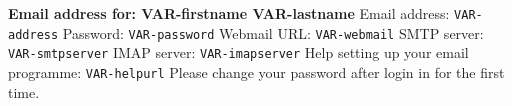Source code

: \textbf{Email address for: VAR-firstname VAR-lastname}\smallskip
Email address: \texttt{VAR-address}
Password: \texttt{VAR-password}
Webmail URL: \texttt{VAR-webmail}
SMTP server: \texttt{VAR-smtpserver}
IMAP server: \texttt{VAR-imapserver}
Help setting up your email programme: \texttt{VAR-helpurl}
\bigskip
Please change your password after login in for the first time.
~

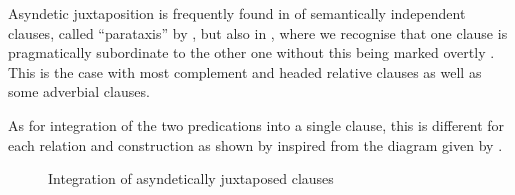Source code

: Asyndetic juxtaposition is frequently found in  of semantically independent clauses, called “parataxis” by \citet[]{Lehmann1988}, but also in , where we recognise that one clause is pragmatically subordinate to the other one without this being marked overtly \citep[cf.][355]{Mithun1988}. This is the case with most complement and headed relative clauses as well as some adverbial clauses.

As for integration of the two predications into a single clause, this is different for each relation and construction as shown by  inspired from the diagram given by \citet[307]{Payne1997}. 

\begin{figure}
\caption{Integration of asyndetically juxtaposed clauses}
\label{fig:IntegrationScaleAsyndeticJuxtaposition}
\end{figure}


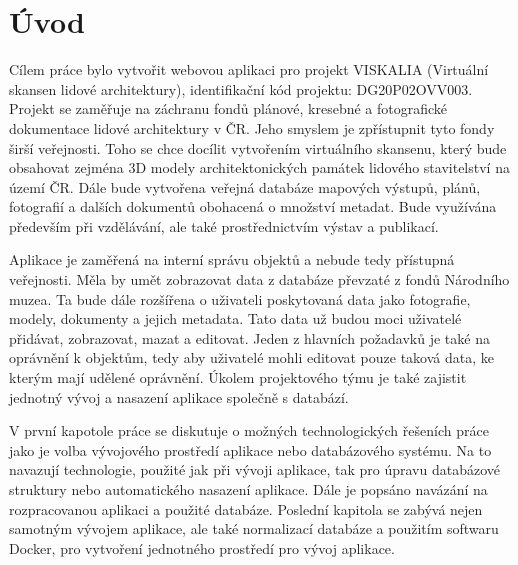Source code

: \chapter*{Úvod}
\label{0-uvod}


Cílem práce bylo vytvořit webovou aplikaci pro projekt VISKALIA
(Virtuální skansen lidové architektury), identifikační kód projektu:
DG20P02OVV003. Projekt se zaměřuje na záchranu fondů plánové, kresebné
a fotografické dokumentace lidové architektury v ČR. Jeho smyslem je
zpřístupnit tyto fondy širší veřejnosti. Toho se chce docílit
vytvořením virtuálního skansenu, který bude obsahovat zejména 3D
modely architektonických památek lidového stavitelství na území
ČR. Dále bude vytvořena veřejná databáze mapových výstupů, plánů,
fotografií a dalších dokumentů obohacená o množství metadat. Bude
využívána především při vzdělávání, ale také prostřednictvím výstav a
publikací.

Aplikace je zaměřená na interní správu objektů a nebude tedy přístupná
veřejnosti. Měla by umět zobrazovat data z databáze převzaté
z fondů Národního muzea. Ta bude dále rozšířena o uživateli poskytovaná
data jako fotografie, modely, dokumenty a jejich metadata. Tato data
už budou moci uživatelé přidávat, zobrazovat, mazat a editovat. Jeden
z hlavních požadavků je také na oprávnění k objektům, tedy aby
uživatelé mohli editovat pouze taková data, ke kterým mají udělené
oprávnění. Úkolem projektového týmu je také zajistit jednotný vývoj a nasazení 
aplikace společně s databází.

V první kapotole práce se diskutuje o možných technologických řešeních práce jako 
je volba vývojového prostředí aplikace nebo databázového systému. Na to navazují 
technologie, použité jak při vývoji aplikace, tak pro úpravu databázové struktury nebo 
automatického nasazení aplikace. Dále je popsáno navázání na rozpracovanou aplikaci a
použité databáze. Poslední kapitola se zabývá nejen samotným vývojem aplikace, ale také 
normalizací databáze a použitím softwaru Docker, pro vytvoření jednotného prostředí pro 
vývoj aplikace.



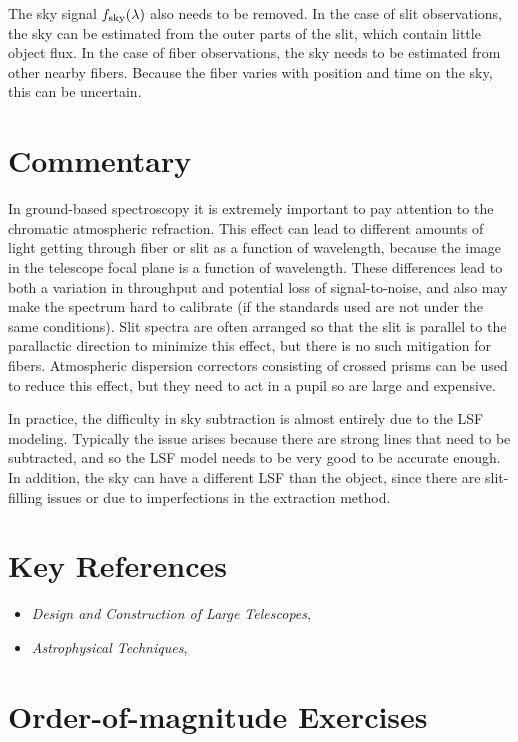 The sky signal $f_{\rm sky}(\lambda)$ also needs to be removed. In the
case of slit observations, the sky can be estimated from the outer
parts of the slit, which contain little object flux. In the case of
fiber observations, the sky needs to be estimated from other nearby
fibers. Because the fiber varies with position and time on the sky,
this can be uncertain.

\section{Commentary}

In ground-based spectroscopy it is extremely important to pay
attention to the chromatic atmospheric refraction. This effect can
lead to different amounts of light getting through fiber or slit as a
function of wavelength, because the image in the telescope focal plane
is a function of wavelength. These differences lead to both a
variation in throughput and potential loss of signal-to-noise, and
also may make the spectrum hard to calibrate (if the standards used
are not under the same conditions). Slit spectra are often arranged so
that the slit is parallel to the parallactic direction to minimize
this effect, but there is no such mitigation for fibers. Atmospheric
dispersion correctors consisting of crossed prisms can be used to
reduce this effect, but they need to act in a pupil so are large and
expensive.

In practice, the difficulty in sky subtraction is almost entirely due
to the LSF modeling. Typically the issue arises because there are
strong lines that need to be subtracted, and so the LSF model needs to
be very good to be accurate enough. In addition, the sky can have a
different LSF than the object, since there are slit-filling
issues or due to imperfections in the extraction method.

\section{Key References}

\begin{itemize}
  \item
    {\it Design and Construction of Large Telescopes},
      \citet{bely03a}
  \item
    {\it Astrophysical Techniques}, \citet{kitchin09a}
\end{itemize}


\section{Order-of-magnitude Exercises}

****************

Find the word "section" in the entries above. Copy every line that has it.

\section{Commentary}
\section{Key References}
\section{Order-of-magnitude Exercises}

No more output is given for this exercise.